*** Block opens ***

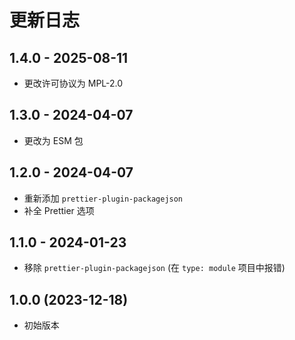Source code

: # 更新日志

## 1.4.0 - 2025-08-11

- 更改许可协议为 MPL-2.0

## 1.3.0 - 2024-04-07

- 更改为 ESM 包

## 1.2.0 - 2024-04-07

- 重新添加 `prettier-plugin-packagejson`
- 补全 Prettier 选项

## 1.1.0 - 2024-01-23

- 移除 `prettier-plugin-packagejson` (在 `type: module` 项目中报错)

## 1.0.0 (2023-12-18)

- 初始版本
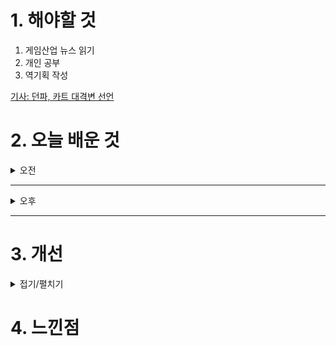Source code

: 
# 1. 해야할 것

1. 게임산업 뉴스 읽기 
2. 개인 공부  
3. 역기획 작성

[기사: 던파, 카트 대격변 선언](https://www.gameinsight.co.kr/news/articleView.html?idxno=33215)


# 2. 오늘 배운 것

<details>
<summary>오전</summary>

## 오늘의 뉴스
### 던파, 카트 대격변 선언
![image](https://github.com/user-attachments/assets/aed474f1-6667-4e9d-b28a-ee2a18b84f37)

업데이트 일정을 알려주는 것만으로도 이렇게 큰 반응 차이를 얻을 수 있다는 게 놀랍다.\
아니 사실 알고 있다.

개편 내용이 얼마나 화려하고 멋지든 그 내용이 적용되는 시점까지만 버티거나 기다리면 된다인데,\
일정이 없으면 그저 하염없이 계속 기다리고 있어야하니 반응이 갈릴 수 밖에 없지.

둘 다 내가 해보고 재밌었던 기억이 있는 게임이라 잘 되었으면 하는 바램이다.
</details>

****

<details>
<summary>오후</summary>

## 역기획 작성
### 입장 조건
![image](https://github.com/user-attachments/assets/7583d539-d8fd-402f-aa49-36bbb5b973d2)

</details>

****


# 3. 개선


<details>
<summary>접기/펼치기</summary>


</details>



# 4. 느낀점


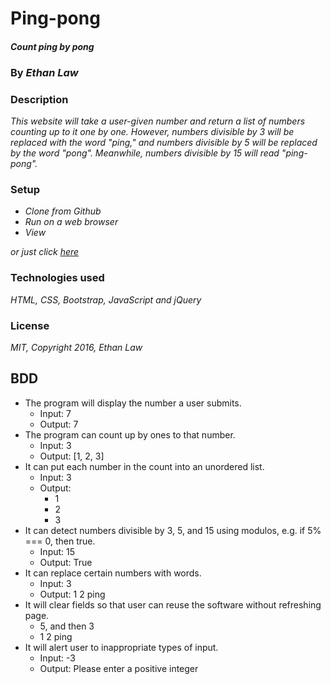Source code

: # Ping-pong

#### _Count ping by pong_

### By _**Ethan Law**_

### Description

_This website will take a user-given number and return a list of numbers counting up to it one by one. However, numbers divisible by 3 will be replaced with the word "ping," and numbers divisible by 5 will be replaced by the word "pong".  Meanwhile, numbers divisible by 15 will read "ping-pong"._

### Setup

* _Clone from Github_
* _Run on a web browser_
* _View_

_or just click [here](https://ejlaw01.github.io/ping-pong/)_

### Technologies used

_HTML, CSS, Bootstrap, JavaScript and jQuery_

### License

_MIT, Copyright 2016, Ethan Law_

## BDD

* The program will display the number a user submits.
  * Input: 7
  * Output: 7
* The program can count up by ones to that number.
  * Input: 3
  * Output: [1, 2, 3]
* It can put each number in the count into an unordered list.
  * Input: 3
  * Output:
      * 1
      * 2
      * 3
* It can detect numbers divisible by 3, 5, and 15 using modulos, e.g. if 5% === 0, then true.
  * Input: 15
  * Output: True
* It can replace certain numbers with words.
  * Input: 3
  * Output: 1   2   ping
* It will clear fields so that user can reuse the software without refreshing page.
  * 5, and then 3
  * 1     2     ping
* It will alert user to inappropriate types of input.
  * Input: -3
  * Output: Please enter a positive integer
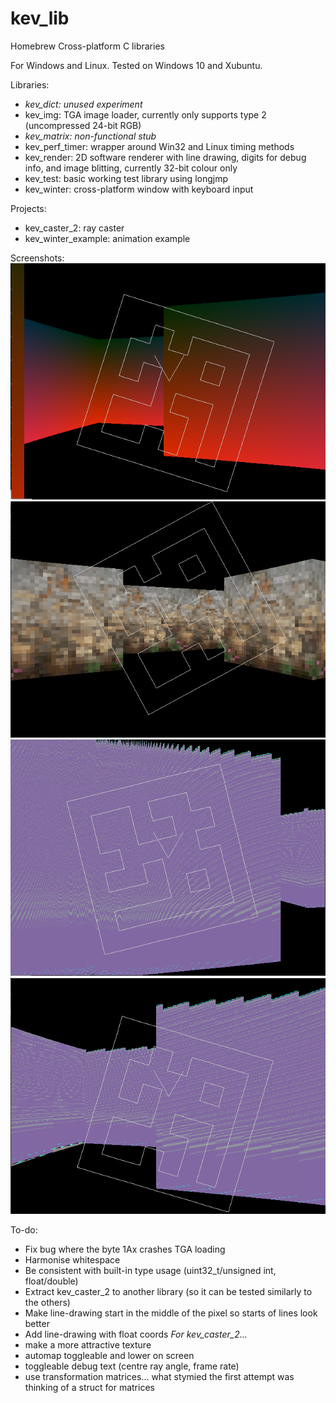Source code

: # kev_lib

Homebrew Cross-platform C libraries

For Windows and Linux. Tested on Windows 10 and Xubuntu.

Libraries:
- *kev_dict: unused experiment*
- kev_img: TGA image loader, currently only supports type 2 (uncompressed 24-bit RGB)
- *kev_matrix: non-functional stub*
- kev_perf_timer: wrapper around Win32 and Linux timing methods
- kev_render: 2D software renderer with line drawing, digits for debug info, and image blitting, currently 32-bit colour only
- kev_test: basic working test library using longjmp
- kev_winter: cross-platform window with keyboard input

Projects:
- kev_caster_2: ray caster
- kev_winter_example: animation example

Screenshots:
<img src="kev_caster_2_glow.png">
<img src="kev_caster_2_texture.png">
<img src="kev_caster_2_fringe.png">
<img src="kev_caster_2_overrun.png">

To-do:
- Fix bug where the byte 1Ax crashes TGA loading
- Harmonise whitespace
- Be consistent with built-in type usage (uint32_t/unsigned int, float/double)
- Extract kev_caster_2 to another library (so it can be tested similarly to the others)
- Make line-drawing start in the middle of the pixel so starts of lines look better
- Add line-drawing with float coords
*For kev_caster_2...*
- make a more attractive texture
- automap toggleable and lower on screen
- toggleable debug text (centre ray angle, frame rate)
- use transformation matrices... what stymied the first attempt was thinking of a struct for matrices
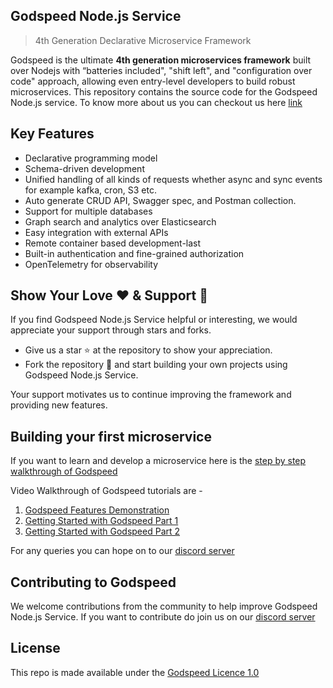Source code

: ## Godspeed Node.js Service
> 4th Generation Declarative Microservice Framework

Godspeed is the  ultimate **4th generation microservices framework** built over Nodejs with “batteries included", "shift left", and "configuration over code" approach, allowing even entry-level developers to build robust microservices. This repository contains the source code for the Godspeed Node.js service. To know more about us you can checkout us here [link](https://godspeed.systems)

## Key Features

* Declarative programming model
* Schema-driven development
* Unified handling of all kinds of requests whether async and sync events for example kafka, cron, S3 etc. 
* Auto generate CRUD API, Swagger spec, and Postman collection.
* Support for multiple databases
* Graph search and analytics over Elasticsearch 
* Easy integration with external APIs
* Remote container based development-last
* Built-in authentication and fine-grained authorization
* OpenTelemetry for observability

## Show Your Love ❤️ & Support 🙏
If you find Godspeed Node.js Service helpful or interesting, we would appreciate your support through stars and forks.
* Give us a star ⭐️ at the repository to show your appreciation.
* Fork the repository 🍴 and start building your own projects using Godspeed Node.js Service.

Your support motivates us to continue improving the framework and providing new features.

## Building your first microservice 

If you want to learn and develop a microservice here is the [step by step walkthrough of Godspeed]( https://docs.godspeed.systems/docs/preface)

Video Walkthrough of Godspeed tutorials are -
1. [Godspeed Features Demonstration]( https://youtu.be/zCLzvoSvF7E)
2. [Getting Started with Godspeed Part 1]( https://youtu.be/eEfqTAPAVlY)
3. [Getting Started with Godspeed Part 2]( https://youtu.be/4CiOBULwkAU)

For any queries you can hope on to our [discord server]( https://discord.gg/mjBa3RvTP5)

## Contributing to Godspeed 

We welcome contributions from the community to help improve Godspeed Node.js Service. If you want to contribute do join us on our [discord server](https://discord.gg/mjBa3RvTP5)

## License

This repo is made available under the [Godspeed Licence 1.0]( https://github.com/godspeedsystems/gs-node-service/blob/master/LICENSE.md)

*** Block closes ***

What the exercise asks
Could you write out the records again exactly, without any of their pictures?

Answer to the exercise
Source code

: # 更新日志

## 1.4.0 - 2025-08-11

- 更改许可协议为 MPL-2.0

## 1.3.0 - 2024-04-07

- 更改为 ESM 包

## 1.2.0 - 2024-04-07

- 重新添加 `prettier-plugin-packagejson`
- 补全 Prettier 选项

## 1.1.0 - 2024-01-23

- 移除 `prettier-plugin-packagejson` (在 `type: module` 项目中报错)

## 1.0.0 (2023-12-18)

- 初始版本
Source code

: 
# 1. 해야할 것

1. 게임산업 뉴스 읽기 
2. 개인 공부  
3. 역기획 작성

[기사: 던파, 카트 대격변 선언](https://www.gameinsight.co.kr/news/articleView.html?idxno=33215)


# 2. 오늘 배운 것

<details>
<summary>오전</summary>

## 오늘의 뉴스
### 던파, 카트 대격변 선언
![image](https://github.com/user-attachments/assets/aed474f1-6667-4e9d-b28a-ee2a18b84f37)

업데이트 일정을 알려주는 것만으로도 이렇게 큰 반응 차이를 얻을 수 있다는 게 놀랍다.\
아니 사실 알고 있다.

개편 내용이 얼마나 화려하고 멋지든 그 내용이 적용되는 시점까지만 버티거나 기다리면 된다인데,\
일정이 없으면 그저 하염없이 계속 기다리고 있어야하니 반응이 갈릴 수 밖에 없지.

둘 다 내가 해보고 재밌었던 기억이 있는 게임이라 잘 되었으면 하는 바램이다.
</details>

****

<details>
<summary>오후</summary>

## 역기획 작성
### 입장 조건
![image](https://github.com/user-attachments/assets/7583d539-d8fd-402f-aa49-36bbb5b973d2)

</details>

****


# 3. 개선


<details>
<summary>접기/펼치기</summary>


</details>



# 4. 느낀점


Source code

: # Ping-pong

#### _Count ping by pong_

### By _**Ethan Law**_

### Description

_This website will take a user-given number and return a list of numbers counting up to it one by one. However, numbers divisible by 3 will be replaced with the word "ping," and numbers divisible by 5 will be replaced by the word "pong".  Meanwhile, numbers divisible by 15 will read "ping-pong"._

### Setup

* _Clone from Github_
* _Run on a web browser_
* _View_

_or just click [here](https://ejlaw01.github.io/ping-pong/)_

### Technologies used

_HTML, CSS, Bootstrap, JavaScript and jQuery_

### License

_MIT, Copyright 2016, Ethan Law_

## BDD

* The program will display the number a user submits.
  * Input: 7
  * Output: 7
* The program can count up by ones to that number.
  * Input: 3
  * Output: [1, 2, 3]
* It can put each number in the count into an unordered list.
  * Input: 3
  * Output:
      * 1
      * 2
      * 3
* It can detect numbers divisible by 3, 5, and 15 using modulos, e.g. if 5% === 0, then true.
  * Input: 15
  * Output: True
* It can replace certain numbers with words.
  * Input: 3
  * Output: 1   2   ping
* It will clear fields so that user can reuse the software without refreshing page.
  * 5, and then 3
  * 1     2     ping
* It will alert user to inappropriate types of input.
  * Input: -3
  * Output: Please enter a positive integer
Source code

: # kev_lib

Homebrew Cross-platform C libraries

For Windows and Linux. Tested on Windows 10 and Xubuntu.

Libraries:
- *kev_dict: unused experiment*
- kev_img: TGA image loader, currently only supports type 2 (uncompressed 24-bit RGB)
- *kev_matrix: non-functional stub*
- kev_perf_timer: wrapper around Win32 and Linux timing methods
- kev_render: 2D software renderer with line drawing, digits for debug info, and image blitting, currently 32-bit colour only
- kev_test: basic working test library using longjmp
- kev_winter: cross-platform window with keyboard input

Projects:
- kev_caster_2: ray caster
- kev_winter_example: animation example

Screenshots:
<img src="kev_caster_2_glow.png">
<img src="kev_caster_2_texture.png">
<img src="kev_caster_2_fringe.png">
<img src="kev_caster_2_overrun.png">

To-do:
- Fix bug where the byte 1Ax crashes TGA loading
- Harmonise whitespace
- Be consistent with built-in type usage (uint32_t/unsigned int, float/double)
- Extract kev_caster_2 to another library (so it can be tested similarly to the others)
- Make line-drawing start in the middle of the pixel so starts of lines look better
- Add line-drawing with float coords
*For kev_caster_2...*
- make a more attractive texture
- automap toggleable and lower on screen
- toggleable debug text (centre ray angle, frame rate)
- use transformation matrices... what stymied the first attempt was thinking of a struct for matrices
Source code

: ## Godspeed Node.js Service
> 4th Generation Declarative Microservice Framework

Godspeed is the  ultimate **4th generation microservices framework** built over Nodejs with “batteries included", "shift left", and "configuration over code" approach, allowing even entry-level developers to build robust microservices. This repository contains the source code for the Godspeed Node.js service. To know more about us you can checkout us here [link](https://godspeed.systems)

## Key Features

* Declarative programming model
* Schema-driven development
* Unified handling of all kinds of requests whether async and sync events for example kafka, cron, S3 etc. 
* Auto generate CRUD API, Swagger spec, and Postman collection.
* Support for multiple databases
* Graph search and analytics over Elasticsearch 
* Easy integration with external APIs
* Remote container based development-last
* Built-in authentication and fine-grained authorization
* OpenTelemetry for observability

## Show Your Love ❤️ & Support 🙏
If you find Godspeed Node.js Service helpful or interesting, we would appreciate your support through stars and forks.
* Give us a star ⭐️ at the repository to show your appreciation.
* Fork the repository 🍴 and start building your own projects using Godspeed Node.js Service.

Your support motivates us to continue improving the framework and providing new features.

## Building your first microservice 

If you want to learn and develop a microservice here is the [step by step walkthrough of Godspeed]( https://docs.godspeed.systems/docs/preface)

Video Walkthrough of Godspeed tutorials are -
1. [Godspeed Features Demonstration]( https://youtu.be/zCLzvoSvF7E)
2. [Getting Started with Godspeed Part 1]( https://youtu.be/eEfqTAPAVlY)
3. [Getting Started with Godspeed Part 2]( https://youtu.be/4CiOBULwkAU)

For any queries you can hope on to our [discord server]( https://discord.gg/mjBa3RvTP5)

## Contributing to Godspeed 

We welcome contributions from the community to help improve Godspeed Node.js Service. If you want to contribute do join us on our [discord server](https://discord.gg/mjBa3RvTP5)

## License

This repo is made available under the [Godspeed Licence 1.0]( https://github.com/godspeedsystems/gs-node-service/blob/master/LICENSE.md)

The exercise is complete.